Although humanitarian crises that require global responses are seen around the world, often exacerbated by extreme and lingering poverty in nations afflicted by the crises, we have identified many cases in which the national governments as well as international and regional organizations have successfully provided necessary support in a culturally and politically sensitive manner with full respect to East Asian regional contexts. The lessons of the East Asian experience of securing human freedoms are now presented to East Asians as well as to the outside world for mutual learning.
While threats to human security have been mainly discussed in the fields of international relations (IR), political science and security studies, the same challenges have also been taken up in development economics and risk studies. See, for example, World Bank (2001, 2013), JICA (2006), Mine (2007).
This point was illuminated in the work of Alex de Waal on the famine experience in Africa (de Waal 1989). Jared Diamond argued that the immune system that Europeans acquired through animal husbandry was instrumental in their conquest of the Americas (Diamond 1997).

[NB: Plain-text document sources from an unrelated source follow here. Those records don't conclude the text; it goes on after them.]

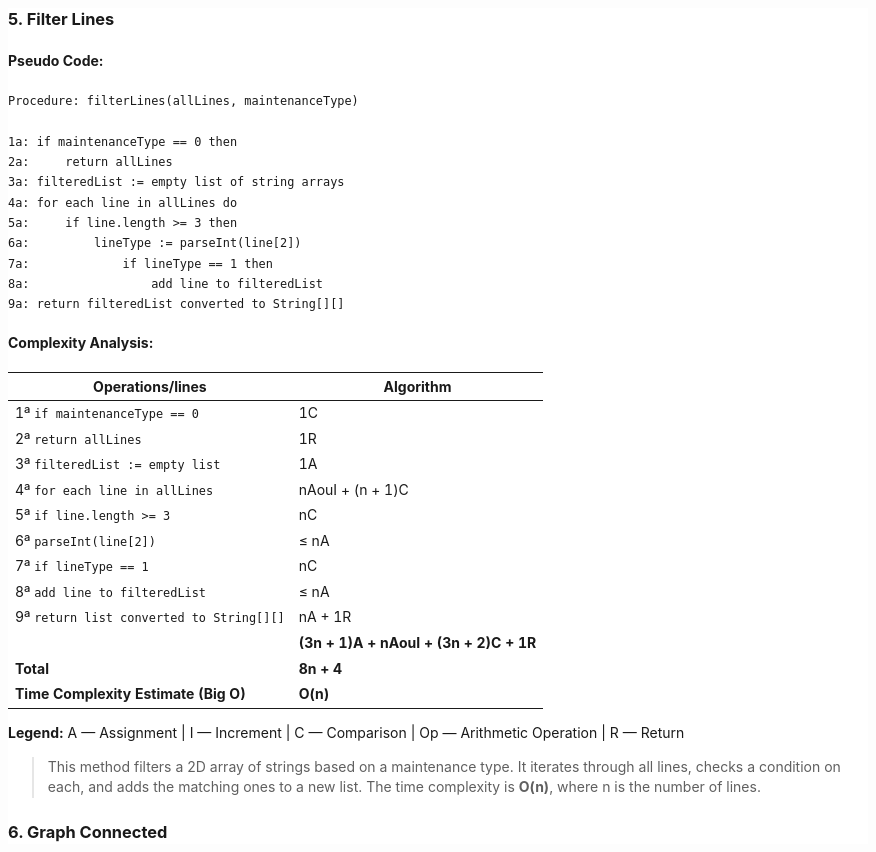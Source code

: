### 5. Filter Lines

#### **Pseudo Code:**

```pseudo
Procedure: filterLines(allLines, maintenanceType)

1a: if maintenanceType == 0 then
2a:     return allLines
3a: filteredList := empty list of string arrays
4a: for each line in allLines do
5a:     if line.length >= 3 then
6a:         lineType := parseInt(line[2])
7a:             if lineType == 1 then
8a:                 add line to filteredList
9a: return filteredList converted to String[][]
```

#### **Complexity Analysis:**

| Operations/lines                         | Algorithm                              |
|------------------------------------------|----------------------------------------|
| 1ª `if maintenanceType == 0`             | 1C                                     |
| 2ª `return allLines`                     | 1R                                     |
| 3ª `filteredList := empty list`          | 1A                                     |
| 4ª `for each line in allLines`           | nAouI + (n + 1)C                       |
| 5ª `if line.length >= 3`                 | nC                                     |
| 6ª `parseInt(line[2])`                   | ≤ nA                                   |
| 7ª `if lineType == 1`                    | nC                                     |
| 8ª `add line to filteredList`            | ≤ nA                                   |
| 9ª `return list converted to String[][]` | nA + 1R                                |
|                                          | **(3n + 1)A + nAouI + (3n + 2)C + 1R** |
| **Total**                                | **8n + 4**                             |
| **Time Complexity Estimate (Big O)**     | **O(n)**                               |


**Legend:** A — Assignment | I — Increment | C — Comparison | Op — Arithmetic Operation | R — Return


> This method filters a 2D array of strings based on a maintenance type. It iterates through all lines, checks a condition on each, and adds the matching ones to a new list. The time complexity is **O(n)**, where n is the number of lines.

### 6. Graph Connected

The country papers are available at: http://jica-ri.jica.go.jp/publication/workingpaper/, accessed on January 26, 2018. A collection of revised and updated versions of these papers is published as Human Security Norms in East Asia (Palgrave Macmillan 2018). Based on this country-based survey of the process of diffusion of the human security norm, we commenced an issue-based inquiry into the human security practice on the ground. The present volume is an outcome of this second phase of the research project.
This categorization of seven areas is a convenient way to illustrate human security issues, but the challenge is to know how those security areas are related to each other.
‘Comprehensive security’ also addresses multiple threats, but in this framework the chief security providers are clearly the national governments.
This principle is called ‘subsidiarity’ and embedded in the EU law. The principle seems to be very useful when we understand the relationship between protection and empowerment.